Fresh details have emerged on the deaths of two IRA men shot dead 25 years ago as republicans took part in a series of events in east Tyrone to mark the anniversary.
A Night of Reflection, organised by the 1916 Societies, was held in Galbally Community Centre last Saturday, followed by an independent republican commemoration the following day.
Dessie Grew and Martin McCaughey were part of an IRA unit ambushed and killed in County Armagh by an undercover British army team. Members of the SAS are believed to have been involved in the attack.
It is now believed that informers provided information that led to the deaths of the two Volunteers.
The two were checking a car which was to be used for an attack the next day. The car had been brought to an isolated farmyard near Loughgall, for storage.
The individual who provided the car, who was not a member of the IRA, is thought to have tipped off the Crown forces that an attack was being planned. He fled the area immediately after the ambush. Other informers may also have been involved.
The men’s families have always maintained they were victims of a deliberate “shoot to kill” policy at the time and could have been arrested.
An IRA team inspected the car three days prior to the ambush and undercover British soldiers could have made arrests at that point.
Earlier this year, the men’s families failed to have inquest verdicts quashed after a jury ruled in 2012 that the killings were justified.
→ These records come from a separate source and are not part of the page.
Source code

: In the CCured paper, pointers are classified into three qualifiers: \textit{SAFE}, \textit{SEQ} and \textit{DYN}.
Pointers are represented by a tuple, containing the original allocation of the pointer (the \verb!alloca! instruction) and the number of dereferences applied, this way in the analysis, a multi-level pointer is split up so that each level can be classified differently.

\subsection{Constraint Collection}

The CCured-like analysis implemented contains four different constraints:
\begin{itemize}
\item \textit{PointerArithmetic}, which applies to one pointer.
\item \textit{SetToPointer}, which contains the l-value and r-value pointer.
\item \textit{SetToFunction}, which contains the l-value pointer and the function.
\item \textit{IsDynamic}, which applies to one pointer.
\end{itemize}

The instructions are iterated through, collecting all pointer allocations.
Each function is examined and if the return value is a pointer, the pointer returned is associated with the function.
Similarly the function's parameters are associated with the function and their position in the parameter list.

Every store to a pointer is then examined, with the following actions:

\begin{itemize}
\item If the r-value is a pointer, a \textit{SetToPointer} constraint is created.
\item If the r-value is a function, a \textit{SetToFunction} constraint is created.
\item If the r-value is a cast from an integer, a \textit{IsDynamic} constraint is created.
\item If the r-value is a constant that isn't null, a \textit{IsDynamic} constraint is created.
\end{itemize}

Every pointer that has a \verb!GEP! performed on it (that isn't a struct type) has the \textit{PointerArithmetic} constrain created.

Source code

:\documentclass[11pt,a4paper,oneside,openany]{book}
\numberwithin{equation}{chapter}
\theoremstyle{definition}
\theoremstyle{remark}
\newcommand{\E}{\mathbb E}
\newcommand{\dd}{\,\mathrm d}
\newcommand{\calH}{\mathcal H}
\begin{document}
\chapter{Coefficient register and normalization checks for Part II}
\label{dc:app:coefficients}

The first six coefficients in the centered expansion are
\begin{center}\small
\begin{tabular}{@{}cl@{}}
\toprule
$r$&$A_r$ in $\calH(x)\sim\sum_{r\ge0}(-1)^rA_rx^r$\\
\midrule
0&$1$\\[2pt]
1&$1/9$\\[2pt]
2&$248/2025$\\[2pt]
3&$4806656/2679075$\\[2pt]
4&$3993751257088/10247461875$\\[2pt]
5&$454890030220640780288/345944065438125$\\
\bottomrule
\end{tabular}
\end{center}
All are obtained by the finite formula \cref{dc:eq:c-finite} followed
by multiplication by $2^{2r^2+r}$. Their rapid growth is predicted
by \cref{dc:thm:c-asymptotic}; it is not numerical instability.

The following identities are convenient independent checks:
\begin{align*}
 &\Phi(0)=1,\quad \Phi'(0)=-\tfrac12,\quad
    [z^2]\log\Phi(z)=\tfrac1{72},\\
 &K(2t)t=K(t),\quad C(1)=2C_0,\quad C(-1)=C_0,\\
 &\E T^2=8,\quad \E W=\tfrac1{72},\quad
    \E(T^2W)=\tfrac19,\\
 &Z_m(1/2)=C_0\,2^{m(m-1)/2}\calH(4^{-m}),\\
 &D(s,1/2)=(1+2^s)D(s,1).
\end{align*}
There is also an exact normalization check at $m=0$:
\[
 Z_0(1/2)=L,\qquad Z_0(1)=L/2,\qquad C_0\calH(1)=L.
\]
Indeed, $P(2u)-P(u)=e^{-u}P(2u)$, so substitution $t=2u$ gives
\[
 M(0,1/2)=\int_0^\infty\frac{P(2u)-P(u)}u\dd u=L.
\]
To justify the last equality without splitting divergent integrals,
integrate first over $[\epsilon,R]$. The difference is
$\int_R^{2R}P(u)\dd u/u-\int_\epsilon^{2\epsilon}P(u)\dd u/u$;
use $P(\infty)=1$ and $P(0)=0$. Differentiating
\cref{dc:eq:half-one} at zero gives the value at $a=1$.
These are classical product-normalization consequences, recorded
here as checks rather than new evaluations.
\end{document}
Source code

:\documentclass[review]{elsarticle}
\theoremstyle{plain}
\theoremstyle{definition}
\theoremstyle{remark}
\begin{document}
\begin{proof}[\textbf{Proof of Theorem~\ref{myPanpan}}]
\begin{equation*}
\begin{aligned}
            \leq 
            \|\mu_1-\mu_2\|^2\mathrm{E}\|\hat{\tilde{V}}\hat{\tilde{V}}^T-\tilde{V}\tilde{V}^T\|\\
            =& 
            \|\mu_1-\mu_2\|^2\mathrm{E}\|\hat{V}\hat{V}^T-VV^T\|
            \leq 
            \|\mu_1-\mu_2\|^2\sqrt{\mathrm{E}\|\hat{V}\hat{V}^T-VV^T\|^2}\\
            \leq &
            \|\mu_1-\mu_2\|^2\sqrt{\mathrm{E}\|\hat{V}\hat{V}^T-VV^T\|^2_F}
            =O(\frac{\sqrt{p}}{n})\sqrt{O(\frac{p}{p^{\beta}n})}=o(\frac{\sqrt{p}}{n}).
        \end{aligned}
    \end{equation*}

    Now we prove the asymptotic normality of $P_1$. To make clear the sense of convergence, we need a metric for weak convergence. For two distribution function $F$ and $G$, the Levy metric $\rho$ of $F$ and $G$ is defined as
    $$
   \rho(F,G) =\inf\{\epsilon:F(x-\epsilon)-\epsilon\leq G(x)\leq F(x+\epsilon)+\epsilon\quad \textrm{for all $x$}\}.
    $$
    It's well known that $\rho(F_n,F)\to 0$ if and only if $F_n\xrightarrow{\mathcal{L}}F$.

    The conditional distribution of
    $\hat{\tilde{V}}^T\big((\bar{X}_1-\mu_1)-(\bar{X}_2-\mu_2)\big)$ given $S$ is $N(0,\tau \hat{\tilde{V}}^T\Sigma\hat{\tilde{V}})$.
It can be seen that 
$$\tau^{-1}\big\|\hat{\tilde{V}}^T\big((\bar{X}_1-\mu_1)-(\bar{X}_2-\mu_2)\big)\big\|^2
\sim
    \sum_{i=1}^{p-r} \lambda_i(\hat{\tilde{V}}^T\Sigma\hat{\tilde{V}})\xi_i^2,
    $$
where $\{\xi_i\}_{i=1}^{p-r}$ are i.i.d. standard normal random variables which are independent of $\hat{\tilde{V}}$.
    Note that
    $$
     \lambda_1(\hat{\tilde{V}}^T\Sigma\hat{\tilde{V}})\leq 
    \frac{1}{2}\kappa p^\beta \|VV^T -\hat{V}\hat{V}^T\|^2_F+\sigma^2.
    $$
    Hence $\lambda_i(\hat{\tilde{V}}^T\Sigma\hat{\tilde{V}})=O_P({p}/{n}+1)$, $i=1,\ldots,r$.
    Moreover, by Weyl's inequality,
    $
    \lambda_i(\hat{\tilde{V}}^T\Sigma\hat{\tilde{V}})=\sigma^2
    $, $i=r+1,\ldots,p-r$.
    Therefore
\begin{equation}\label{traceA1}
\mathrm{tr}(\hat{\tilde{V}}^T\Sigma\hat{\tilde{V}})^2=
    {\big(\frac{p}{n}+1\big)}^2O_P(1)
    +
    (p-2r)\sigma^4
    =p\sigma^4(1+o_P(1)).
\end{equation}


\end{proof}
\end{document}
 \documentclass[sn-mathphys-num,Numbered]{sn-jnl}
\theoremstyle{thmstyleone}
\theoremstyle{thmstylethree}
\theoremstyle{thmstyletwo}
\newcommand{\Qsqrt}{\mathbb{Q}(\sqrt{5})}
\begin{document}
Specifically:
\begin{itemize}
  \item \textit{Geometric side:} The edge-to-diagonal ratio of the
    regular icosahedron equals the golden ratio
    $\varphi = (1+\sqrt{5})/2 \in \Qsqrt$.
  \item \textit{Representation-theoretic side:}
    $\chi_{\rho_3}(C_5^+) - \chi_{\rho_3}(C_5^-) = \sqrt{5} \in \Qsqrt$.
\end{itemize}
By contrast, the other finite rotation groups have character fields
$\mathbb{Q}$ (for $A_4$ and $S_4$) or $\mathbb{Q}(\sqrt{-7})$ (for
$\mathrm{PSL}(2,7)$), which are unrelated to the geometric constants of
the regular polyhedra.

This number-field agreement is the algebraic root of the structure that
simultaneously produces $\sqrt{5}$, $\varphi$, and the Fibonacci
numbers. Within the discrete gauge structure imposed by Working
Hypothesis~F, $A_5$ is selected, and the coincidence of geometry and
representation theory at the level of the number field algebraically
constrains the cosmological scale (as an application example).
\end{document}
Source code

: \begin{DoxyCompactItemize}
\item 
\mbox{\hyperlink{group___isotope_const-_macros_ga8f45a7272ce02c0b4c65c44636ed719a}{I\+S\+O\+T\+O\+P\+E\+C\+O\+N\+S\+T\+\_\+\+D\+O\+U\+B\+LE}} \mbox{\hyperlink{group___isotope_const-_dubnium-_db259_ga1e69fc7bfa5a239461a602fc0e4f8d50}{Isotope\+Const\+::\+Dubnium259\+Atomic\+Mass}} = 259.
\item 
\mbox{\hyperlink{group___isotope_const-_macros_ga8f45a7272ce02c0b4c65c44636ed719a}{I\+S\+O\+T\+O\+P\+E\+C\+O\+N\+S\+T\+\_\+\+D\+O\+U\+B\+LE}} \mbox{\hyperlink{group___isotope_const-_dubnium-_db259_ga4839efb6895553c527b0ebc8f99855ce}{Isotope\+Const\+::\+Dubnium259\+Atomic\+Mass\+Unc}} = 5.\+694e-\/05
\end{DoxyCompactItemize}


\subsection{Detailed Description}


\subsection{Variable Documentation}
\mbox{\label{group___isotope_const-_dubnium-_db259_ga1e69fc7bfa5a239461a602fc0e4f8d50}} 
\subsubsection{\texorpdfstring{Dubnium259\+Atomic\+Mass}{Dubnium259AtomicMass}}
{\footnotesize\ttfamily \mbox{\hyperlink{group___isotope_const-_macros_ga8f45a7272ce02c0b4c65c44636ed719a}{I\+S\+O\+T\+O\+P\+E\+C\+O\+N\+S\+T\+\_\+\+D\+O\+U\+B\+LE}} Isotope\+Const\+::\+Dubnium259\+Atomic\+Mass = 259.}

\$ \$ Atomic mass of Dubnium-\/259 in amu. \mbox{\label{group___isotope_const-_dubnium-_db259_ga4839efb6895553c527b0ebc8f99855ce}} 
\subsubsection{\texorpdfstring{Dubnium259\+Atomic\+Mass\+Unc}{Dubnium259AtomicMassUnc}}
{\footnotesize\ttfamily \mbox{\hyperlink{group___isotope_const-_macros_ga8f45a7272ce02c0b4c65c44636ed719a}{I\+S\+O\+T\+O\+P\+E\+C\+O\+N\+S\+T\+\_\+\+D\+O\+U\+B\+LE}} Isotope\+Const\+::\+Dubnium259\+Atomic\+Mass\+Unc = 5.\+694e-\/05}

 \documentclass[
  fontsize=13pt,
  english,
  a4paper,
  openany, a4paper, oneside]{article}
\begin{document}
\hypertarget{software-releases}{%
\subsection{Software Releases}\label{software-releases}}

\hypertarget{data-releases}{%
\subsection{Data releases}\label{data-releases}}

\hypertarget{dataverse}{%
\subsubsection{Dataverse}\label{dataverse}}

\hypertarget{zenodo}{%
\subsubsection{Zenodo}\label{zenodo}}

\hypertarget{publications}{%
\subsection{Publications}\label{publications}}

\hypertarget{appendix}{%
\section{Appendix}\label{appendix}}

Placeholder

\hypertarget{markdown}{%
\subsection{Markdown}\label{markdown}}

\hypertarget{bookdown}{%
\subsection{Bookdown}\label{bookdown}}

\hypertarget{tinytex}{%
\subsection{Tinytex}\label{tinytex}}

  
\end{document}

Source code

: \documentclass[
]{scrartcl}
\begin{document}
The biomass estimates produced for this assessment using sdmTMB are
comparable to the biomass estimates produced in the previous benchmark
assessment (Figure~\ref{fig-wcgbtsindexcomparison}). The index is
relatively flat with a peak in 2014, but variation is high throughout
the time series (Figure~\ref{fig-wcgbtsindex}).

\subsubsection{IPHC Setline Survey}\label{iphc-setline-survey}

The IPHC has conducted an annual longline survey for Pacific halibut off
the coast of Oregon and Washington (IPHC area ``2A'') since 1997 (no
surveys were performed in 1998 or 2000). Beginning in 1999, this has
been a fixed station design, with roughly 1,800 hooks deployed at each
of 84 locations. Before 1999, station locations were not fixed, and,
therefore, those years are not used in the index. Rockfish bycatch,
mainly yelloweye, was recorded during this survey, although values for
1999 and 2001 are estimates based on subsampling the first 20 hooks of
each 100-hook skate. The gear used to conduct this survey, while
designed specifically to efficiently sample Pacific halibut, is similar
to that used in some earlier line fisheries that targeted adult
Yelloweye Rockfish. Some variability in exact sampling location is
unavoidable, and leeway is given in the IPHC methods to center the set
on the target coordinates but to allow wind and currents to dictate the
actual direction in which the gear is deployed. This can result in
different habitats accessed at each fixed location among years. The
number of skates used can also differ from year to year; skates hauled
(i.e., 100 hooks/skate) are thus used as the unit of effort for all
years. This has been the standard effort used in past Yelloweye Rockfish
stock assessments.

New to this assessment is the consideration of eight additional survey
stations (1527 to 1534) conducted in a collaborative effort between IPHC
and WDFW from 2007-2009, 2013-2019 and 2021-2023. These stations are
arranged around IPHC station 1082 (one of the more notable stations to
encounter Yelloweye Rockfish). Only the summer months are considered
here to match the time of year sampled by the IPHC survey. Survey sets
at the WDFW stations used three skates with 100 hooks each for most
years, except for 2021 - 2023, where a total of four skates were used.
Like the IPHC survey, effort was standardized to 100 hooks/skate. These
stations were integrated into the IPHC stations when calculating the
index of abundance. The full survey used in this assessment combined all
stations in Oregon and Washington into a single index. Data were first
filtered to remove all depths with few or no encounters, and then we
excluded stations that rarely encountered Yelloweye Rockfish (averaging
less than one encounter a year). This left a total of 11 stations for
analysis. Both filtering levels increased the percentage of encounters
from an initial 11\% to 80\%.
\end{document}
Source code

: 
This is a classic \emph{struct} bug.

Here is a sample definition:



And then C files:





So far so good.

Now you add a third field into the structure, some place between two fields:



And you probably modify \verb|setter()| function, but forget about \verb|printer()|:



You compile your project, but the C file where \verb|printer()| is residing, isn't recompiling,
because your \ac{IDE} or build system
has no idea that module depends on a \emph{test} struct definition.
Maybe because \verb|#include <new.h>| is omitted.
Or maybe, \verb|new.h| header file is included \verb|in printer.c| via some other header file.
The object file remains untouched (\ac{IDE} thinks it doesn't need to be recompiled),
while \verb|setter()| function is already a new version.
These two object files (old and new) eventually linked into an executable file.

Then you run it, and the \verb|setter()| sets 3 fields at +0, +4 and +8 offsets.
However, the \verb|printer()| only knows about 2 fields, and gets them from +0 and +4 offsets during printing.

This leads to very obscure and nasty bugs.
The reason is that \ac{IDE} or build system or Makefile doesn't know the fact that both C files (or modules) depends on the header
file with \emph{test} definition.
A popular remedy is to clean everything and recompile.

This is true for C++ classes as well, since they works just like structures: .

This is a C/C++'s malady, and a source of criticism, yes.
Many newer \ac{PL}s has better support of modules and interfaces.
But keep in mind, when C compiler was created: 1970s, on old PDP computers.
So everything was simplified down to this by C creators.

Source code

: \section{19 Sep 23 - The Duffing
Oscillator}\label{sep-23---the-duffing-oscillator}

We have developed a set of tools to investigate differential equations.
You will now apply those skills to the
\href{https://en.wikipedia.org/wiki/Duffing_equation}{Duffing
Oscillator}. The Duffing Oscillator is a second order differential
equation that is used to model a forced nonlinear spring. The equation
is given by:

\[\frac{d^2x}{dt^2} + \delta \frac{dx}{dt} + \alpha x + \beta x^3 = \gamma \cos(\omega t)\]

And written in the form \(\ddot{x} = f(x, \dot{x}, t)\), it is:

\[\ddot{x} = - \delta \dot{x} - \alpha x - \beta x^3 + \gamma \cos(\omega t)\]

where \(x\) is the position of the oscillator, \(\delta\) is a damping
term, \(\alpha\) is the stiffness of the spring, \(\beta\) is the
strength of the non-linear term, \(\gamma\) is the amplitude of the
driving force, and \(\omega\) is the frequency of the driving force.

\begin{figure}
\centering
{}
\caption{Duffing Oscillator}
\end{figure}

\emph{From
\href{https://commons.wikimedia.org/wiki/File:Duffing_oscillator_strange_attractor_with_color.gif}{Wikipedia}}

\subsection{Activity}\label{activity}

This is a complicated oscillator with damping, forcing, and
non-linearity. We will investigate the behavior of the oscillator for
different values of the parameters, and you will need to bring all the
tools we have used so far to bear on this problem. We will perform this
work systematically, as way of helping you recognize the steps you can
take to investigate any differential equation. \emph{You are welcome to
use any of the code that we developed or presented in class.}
The inquest found that the soldiers had used reasonable force and that the IRA men’s own actions had contributed to their deaths.
The Court of Appeal will consider the matter in December.
A lawyer for the families, Fearghal Shiels of Madden and Finucane Solicitors, said they will argue that the inquest was “fundamentally flawed, chiefly due to the coroner’s refusal to allow us to examine military witnesses and their roles in other similar fatal shootings and by his failure to permit such evidence being placed before the jury”.